Richard Esplin, Head of Product at Dock Labs, gave a fantastic presentation on how verifiable credentials are an effective way to move data between organizations and that, when they are combined with biometrics, give relying parties assurances that the presenter of the credential is the same person who received it.
One thing that stood out to us was the diversity of views on where and how biometric processing should happen.
Some vendors strongly favor on-device processing in line with decentralized identity principles, while others still rely on server-side models, especially in enterprise settings.
But beyond the technical architecture, the real takeaway was the need for flexibility: different use cases require different trade-offs.
Legal, Political, and Implementation Challenges
One keynote addressed growing geopolitical risk.
European organizations seem to be increasingly wary of relying on U.S.-based SaaS providers, particularly in light of shifting U.S. government policies. This is reshaping how the EU thinks about data sovereignty and digital identity infrastructure.
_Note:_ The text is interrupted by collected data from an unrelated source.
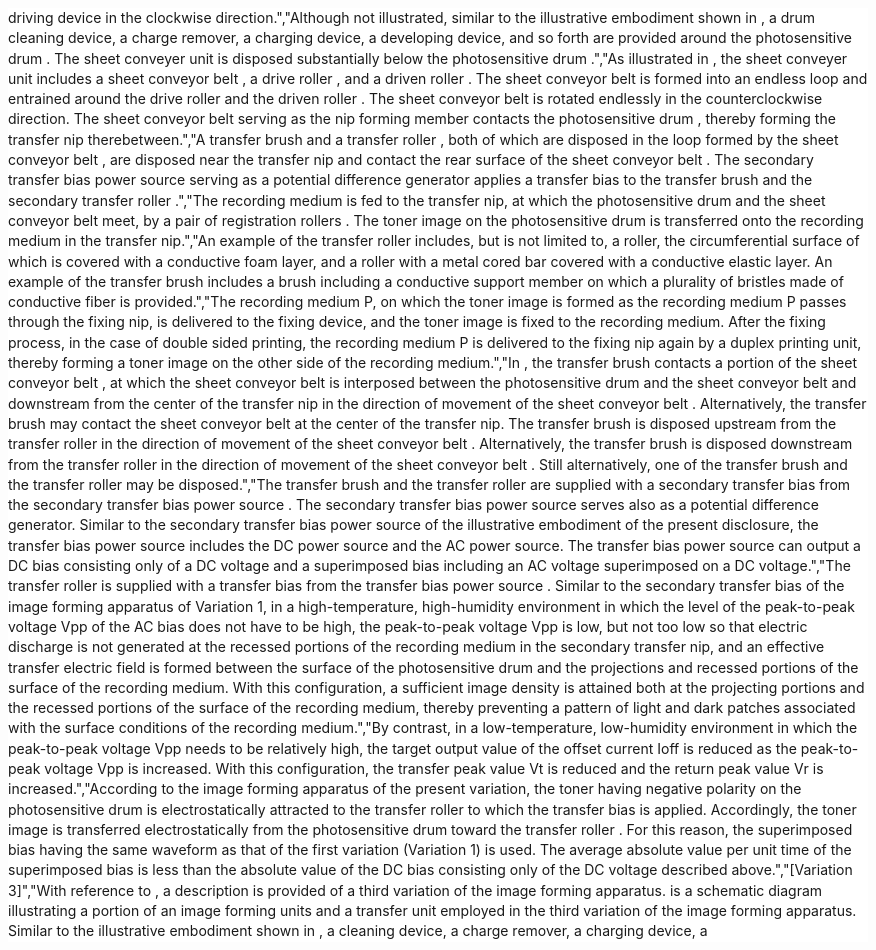 driving device in the clockwise direction.","Although not illustrated, similar to the illustrative embodiment shown in , a drum cleaning device, a charge remover, a charging device, a developing device, and so forth are provided around the photosensitive drum . The sheet conveyer unit  is disposed substantially below the photosensitive drum .","As illustrated in , the sheet conveyer unit  includes a sheet conveyor belt , a drive roller , and a driven roller . The sheet conveyor belt  is formed into an endless loop and entrained around the drive roller  and the driven roller . The sheet conveyor belt  is rotated endlessly in the counterclockwise direction. The sheet conveyor belt  serving as the nip forming member contacts the photosensitive drum , thereby forming the transfer nip therebetween.","A transfer brush  and a transfer roller , both of which are disposed in the loop formed by the sheet conveyor belt , are disposed near the transfer nip and contact the rear surface of the sheet conveyor belt . The secondary transfer bias power source  serving as a potential difference generator applies a transfer bias to the transfer brush  and the secondary transfer roller .","The recording medium is fed to the transfer nip, at which the photosensitive drum  and the sheet conveyor belt  meet, by a pair of registration rollers . The toner image on the photosensitive drum  is transferred onto the recording medium in the transfer nip.","An example of the transfer roller  includes, but is not limited to, a roller, the circumferential surface of which is covered with a conductive foam layer, and a roller with a metal cored bar covered with a conductive elastic layer. An example of the transfer brush  includes a brush including a conductive support member on which a plurality of bristles made of conductive fiber is provided.","The recording medium P, on which the toner image is formed as the recording medium P passes through the fixing nip, is delivered to the fixing device, and the toner image is fixed to the recording medium. After the fixing process, in the case of double sided printing, the recording medium P is delivered to the fixing nip again by a duplex printing unit, thereby forming a toner image on the other side of the recording medium.","In , the transfer brush  contacts a portion of the sheet conveyor belt , at which the sheet conveyor belt  is interposed between the photosensitive drum  and the sheet conveyor belt  and downstream from the center of the transfer nip in the direction of movement of the sheet conveyor belt . Alternatively, the transfer brush  may contact the sheet conveyor belt  at the center of the transfer nip. The transfer brush  is disposed upstream from the transfer roller  in the direction of movement of the sheet conveyor belt . Alternatively, the transfer brush  is disposed downstream from the transfer roller  in the direction of movement of the sheet conveyor belt . Still alternatively, one of the transfer brush  and the transfer roller  may be disposed.","The transfer brush  and the transfer roller  are supplied with a secondary transfer bias from the secondary transfer bias power source . The secondary transfer bias power source  serves also as a potential difference generator. Similar to the secondary transfer bias power source  of the illustrative embodiment of the present disclosure, the transfer bias power source  includes the DC power source and the AC power source. The transfer bias power source  can output a DC bias consisting only of a DC voltage and a superimposed bias including an AC voltage superimposed on a DC voltage.","The transfer roller  is supplied with a transfer bias from the transfer bias power source . Similar to the secondary transfer bias of the image forming apparatus of Variation 1, in a high-temperature, high-humidity environment in which the level of the peak-to-peak voltage Vpp of the AC bias does not have to be high, the peak-to-peak voltage Vpp is low, but not too low so that electric discharge is not generated at the recessed portions of the recording medium in the secondary transfer nip, and an effective transfer electric field is formed between the surface of the photosensitive drum and the projections and recessed portions of the surface of the recording medium. With this configuration, a sufficient image density is attained both at the projecting portions and the recessed portions of the surface of the recording medium, thereby preventing a pattern of light and dark patches associated with the surface conditions of the recording medium.","By contrast, in a low-temperature, low-humidity environment in which the peak-to-peak voltage Vpp needs to be relatively high, the target output value of the offset current Ioff is reduced as the peak-to-peak voltage Vpp is increased. With this configuration, the transfer peak value Vt is reduced and the return peak value Vr is increased.","According to the image forming apparatus of the present variation, the toner having negative polarity on the photosensitive drum  is electrostatically attracted to the transfer roller  to which the transfer bias is applied. Accordingly, the toner image is transferred electrostatically from the photosensitive drum  toward the transfer roller . For this reason, the superimposed bias having the same waveform as that of the first variation (Variation 1) is used. The average absolute value per unit time of the superimposed bias is less than the absolute value of the DC bias consisting only of the DC voltage described above.","[Variation 3]","With reference to , a description is provided of a third variation of the image forming apparatus.  is a schematic diagram illustrating a portion of an image forming units and a transfer unit  employed in the third variation of the image forming apparatus. Similar to the illustrative embodiment shown in , a cleaning device, a charge remover, a charging device, a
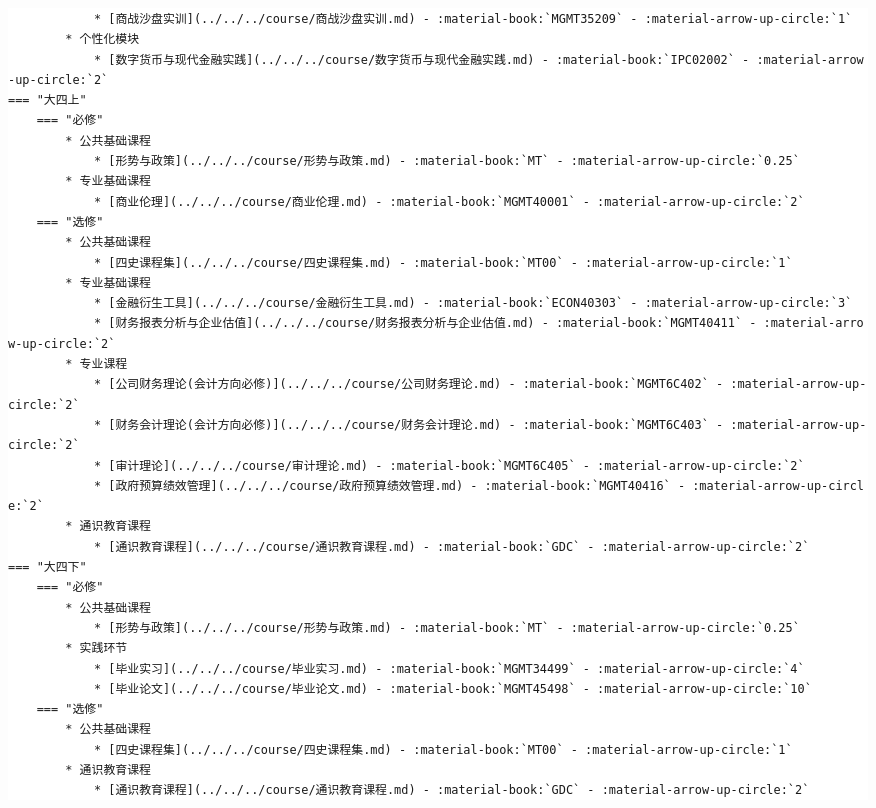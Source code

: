                * [商战沙盘实训](../../../course/商战沙盘实训.md) - :material-book:`MGMT35209` - :material-arrow-up-circle:`1`  
            * 个性化模块
                * [数字货币与现代金融实践](../../../course/数字货币与现代金融实践.md) - :material-book:`IPC02002` - :material-arrow-up-circle:`2`  
    === "大四上"  
        === "必修"  
            * 公共基础课程
                * [形势与政策](../../../course/形势与政策.md) - :material-book:`MT` - :material-arrow-up-circle:`0.25`  
            * 专业基础课程
                * [商业伦理](../../../course/商业伦理.md) - :material-book:`MGMT40001` - :material-arrow-up-circle:`2`  
        === "选修"  
            * 公共基础课程
                * [四史课程集](../../../course/四史课程集.md) - :material-book:`MT00` - :material-arrow-up-circle:`1`  
            * 专业基础课程
                * [金融衍生工具](../../../course/金融衍生工具.md) - :material-book:`ECON40303` - :material-arrow-up-circle:`3`  
                * [财务报表分析与企业估值](../../../course/财务报表分析与企业估值.md) - :material-book:`MGMT40411` - :material-arrow-up-circle:`2`  
            * 专业课程
                * [公司财务理论(会计方向必修)](../../../course/公司财务理论.md) - :material-book:`MGMT6C402` - :material-arrow-up-circle:`2`  
                * [财务会计理论(会计方向必修)](../../../course/财务会计理论.md) - :material-book:`MGMT6C403` - :material-arrow-up-circle:`2`  
                * [审计理论](../../../course/审计理论.md) - :material-book:`MGMT6C405` - :material-arrow-up-circle:`2`  
                * [政府预算绩效管理](../../../course/政府预算绩效管理.md) - :material-book:`MGMT40416` - :material-arrow-up-circle:`2`  
            * 通识教育课程
                * [通识教育课程](../../../course/通识教育课程.md) - :material-book:`GDC` - :material-arrow-up-circle:`2`  
    === "大四下"  
        === "必修"  
            * 公共基础课程
                * [形势与政策](../../../course/形势与政策.md) - :material-book:`MT` - :material-arrow-up-circle:`0.25`  
            * 实践环节
                * [毕业实习](../../../course/毕业实习.md) - :material-book:`MGMT34499` - :material-arrow-up-circle:`4`  
                * [毕业论文](../../../course/毕业论文.md) - :material-book:`MGMT45498` - :material-arrow-up-circle:`10`  
        === "选修"  
            * 公共基础课程
                * [四史课程集](../../../course/四史课程集.md) - :material-book:`MT00` - :material-arrow-up-circle:`1`  
            * 通识教育课程
                * [通识教育课程](../../../course/通识教育课程.md) - :material-book:`GDC` - :material-arrow-up-circle:`2`  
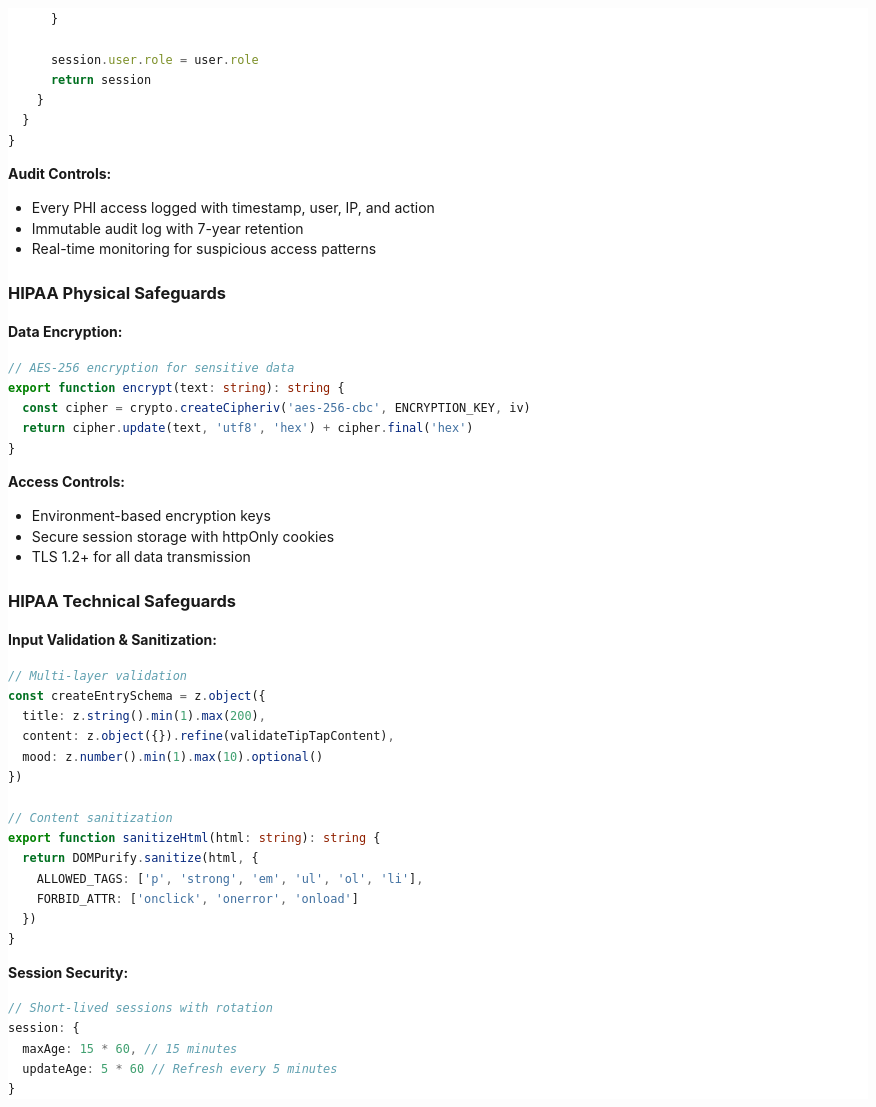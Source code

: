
 ```typescript
      }
      
      session.user.role = user.role
      return session
    }
  }
}
```

**Audit Controls:**
- Every PHI access logged with timestamp, user, IP, and action
- Immutable audit log with 7-year retention
- Real-time monitoring for suspicious access patterns

### **HIPAA Physical Safeguards**

**Data Encryption:**
```typescript
// AES-256 encryption for sensitive data
export function encrypt(text: string): string {
  const cipher = crypto.createCipheriv('aes-256-cbc', ENCRYPTION_KEY, iv)
  return cipher.update(text, 'utf8', 'hex') + cipher.final('hex')
}
```

**Access Controls:**
- Environment-based encryption keys
- Secure session storage with httpOnly cookies
- TLS 1.2+ for all data transmission

### **HIPAA Technical Safeguards**

**Input Validation & Sanitization:**
```typescript
// Multi-layer validation
const createEntrySchema = z.object({
  title: z.string().min(1).max(200),
  content: z.object({}).refine(validateTipTapContent),
  mood: z.number().min(1).max(10).optional()
})

// Content sanitization
export function sanitizeHtml(html: string): string {
  return DOMPurify.sanitize(html, {
    ALLOWED_TAGS: ['p', 'strong', 'em', 'ul', 'ol', 'li'],
    FORBID_ATTR: ['onclick', 'onerror', 'onload']
  })
}
```

**Session Security:**
```typescript
// Short-lived sessions with rotation
session: {
  maxAge: 15 * 60, // 15 minutes
  updateAge: 5 * 60 // Refresh every 5 minutes
}
```
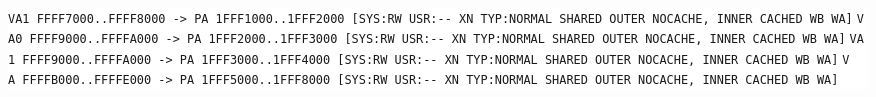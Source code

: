`VA1 FFFF7000..FFFF8000 -> PA 1FFF1000..1FFF2000 [SYS:RW USR:-- XN TYP:NORMAL SHARED OUTER NOCACHE, INNER CACHED WB WA]`
`VA0 FFFF9000..FFFFA000 -> PA 1FFF2000..1FFF3000 [SYS:RW USR:-- XN TYP:NORMAL SHARED OUTER NOCACHE, INNER CACHED WB WA]`
`VA1 FFFF9000..FFFFA000 -> PA 1FFF3000..1FFF4000 [SYS:RW USR:-- XN TYP:NORMAL SHARED OUTER NOCACHE, INNER CACHED WB WA]`
`VA FFFFB000..FFFFE000 -> PA 1FFF5000..1FFF8000 [SYS:RW USR:-- XN TYP:NORMAL SHARED OUTER NOCACHE, INNER CACHED WB WA]`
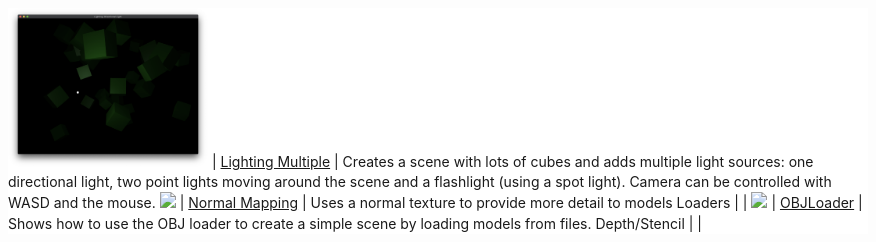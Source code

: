 <img src="LightingMulitple/screenshot.png" width="200" /> | [Lighting Multiple](LightingMultiple) | Creates a scene with lots of cubes and adds multiple light sources: one directional light, two point lights moving around the scene and a flashlight (using a spot light). Camera can be controlled with WASD and the mouse.
<img src="NormalMapping/screenshot.png" width="200" /> | [Normal Mapping](NormalMapping) | Uses a normal texture to provide more detail to models
<a name="Loaders">Loaders</a> | |
<img src="OBJLoader/screenshot.png" width="200" /> | [OBJLoader](OBJLoader) | Shows how to use the OBJ loader to create a simple scene by loading models from files.
<a name="DepthStencil">Depth/Stencil</a> | |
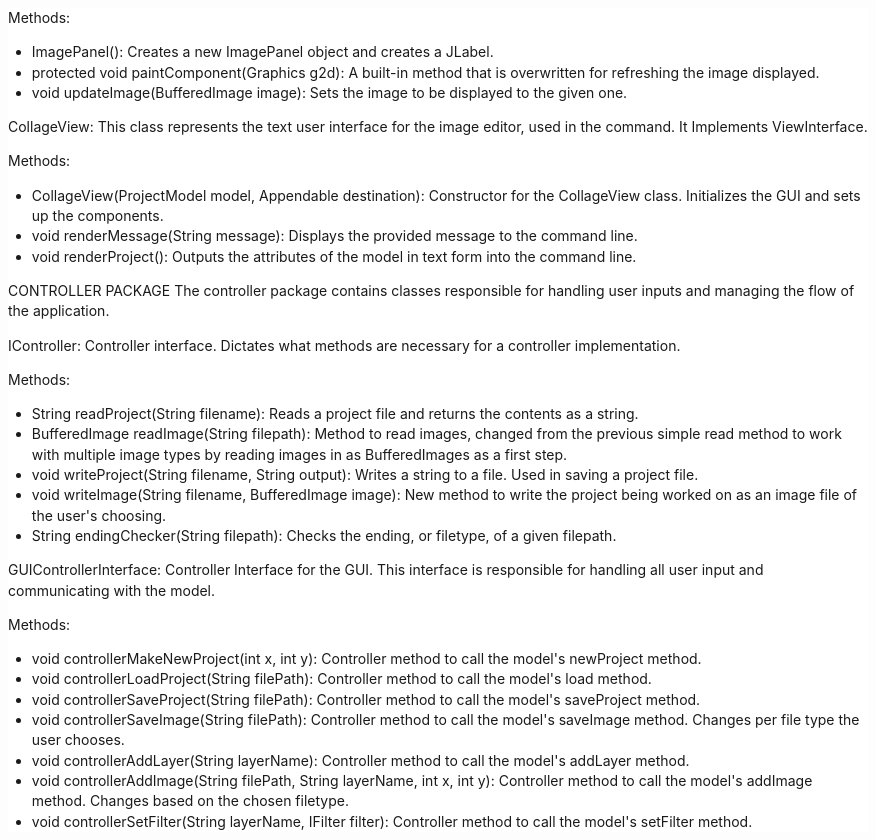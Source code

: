 Methods:
  - ImagePanel(): Creates a new ImagePanel object and creates a JLabel.
  - protected void paintComponent(Graphics g2d): A built-in method that is overwritten for refreshing the image displayed.
  - void updateImage(BufferedImage image): Sets the image to be displayed to the given one.

CollageView:
This class represents the text user interface for the image editor, used in the command. It Implements ViewInterface.

Methods:
  - CollageView(ProjectModel model, Appendable destination): Constructor for the CollageView class. Initializes the GUI and sets up the components.
  - void renderMessage(String message): Displays the provided message to the command line.
  - void renderProject(): Outputs the attributes of the model in text form into the command line. 





CONTROLLER PACKAGE
The controller package contains classes responsible for handling user inputs and managing the flow of the application. 

IController:
Controller interface. Dictates what methods are necessary for a controller implementation.

Methods:
  - String readProject(String filename): Reads a project file and returns the contents as a string.
  - BufferedImage readImage(String filepath): Method to read images, changed from the previous simple read method to work with multiple image types by reading images in as BufferedImages as a first step.
  - void writeProject(String filename, String output): Writes a string to a file. Used in saving a project file.
  - void writeImage(String filename, BufferedImage image): New method to write the project being worked on as an image file of the user's choosing.
  - String endingChecker(String filepath): Checks the ending, or filetype, of a given filepath.

GUIControllerInterface:
Controller Interface for the GUI. This interface is responsible for handling all user input and communicating with the model.

Methods:
  - void controllerMakeNewProject(int x, int y): Controller method to call the model's newProject method.
  - void controllerLoadProject(String filePath): Controller method to call the model's load method.
  - void controllerSaveProject(String filePath): Controller method to call the model's saveProject method.
  - void controllerSaveImage(String filePath): Controller method to call the model's saveImage method. Changes per file type the user chooses.
  - void controllerAddLayer(String layerName): Controller method to call the model's addLayer method.
  - void controllerAddImage(String filePath, String layerName, int x, int y): Controller method to call the model's addImage method. Changes based on the chosen filetype.
  - void controllerSetFilter(String layerName, IFilter filter): Controller method to call the model's setFilter method.
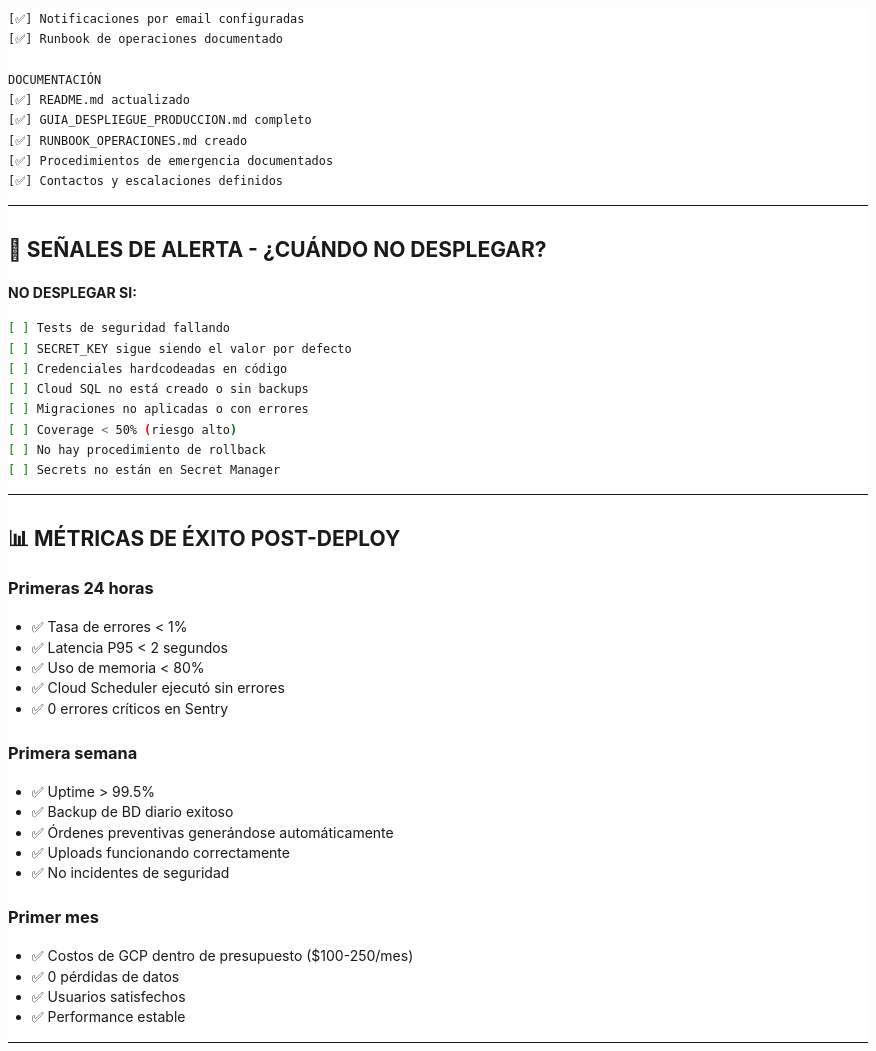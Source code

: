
 ```bash
[✅] Notificaciones por email configuradas
[✅] Runbook de operaciones documentado

DOCUMENTACIÓN
[✅] README.md actualizado
[✅] GUIA_DESPLIEGUE_PRODUCCION.md completo
[✅] RUNBOOK_OPERACIONES.md creado
[✅] Procedimientos de emergencia documentados
[✅] Contactos y escalaciones definidos
```

---

## 🚨 SEÑALES DE ALERTA - ¿CUÁNDO NO DESPLEGAR?

**NO DESPLEGAR SI:**

```bash
[ ] Tests de seguridad fallando
[ ] SECRET_KEY sigue siendo el valor por defecto
[ ] Credenciales hardcodeadas en código
[ ] Cloud SQL no está creado o sin backups
[ ] Migraciones no aplicadas o con errores
[ ] Coverage < 50% (riesgo alto)
[ ] No hay procedimiento de rollback
[ ] Secrets no están en Secret Manager
```

---

## 📊 MÉTRICAS DE ÉXITO POST-DEPLOY

### Primeras 24 horas
- ✅ Tasa de errores < 1%
- ✅ Latencia P95 < 2 segundos
- ✅ Uso de memoria < 80%
- ✅ Cloud Scheduler ejecutó sin errores
- ✅ 0 errores críticos en Sentry

### Primera semana
- ✅ Uptime > 99.5%
- ✅ Backup de BD diario exitoso
- ✅ Órdenes preventivas generándose automáticamente
- ✅ Uploads funcionando correctamente
- ✅ No incidentes de seguridad

### Primer mes
- ✅ Costos de GCP dentro de presupuesto ($100-250/mes)
- ✅ 0 pérdidas de datos
- ✅ Usuarios satisfechos
- ✅ Performance estable

---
Another major thread throughout the conference was eIDAS 2 and the push toward launching the EU Digital Identity Wallets by the end of 2026.
Many sessions focused on the implementation gaps between the current state and that target. Supporting the state wallet requires major progress on certification for issuers, verifiers, and wallets, not just technical capabilities, but also compliance readiness.
While it’s encouraging to see energy around the initiative, we left with the sense that the final 20% of implementation, the part that must be nearly perfect, is where the real challenge lies.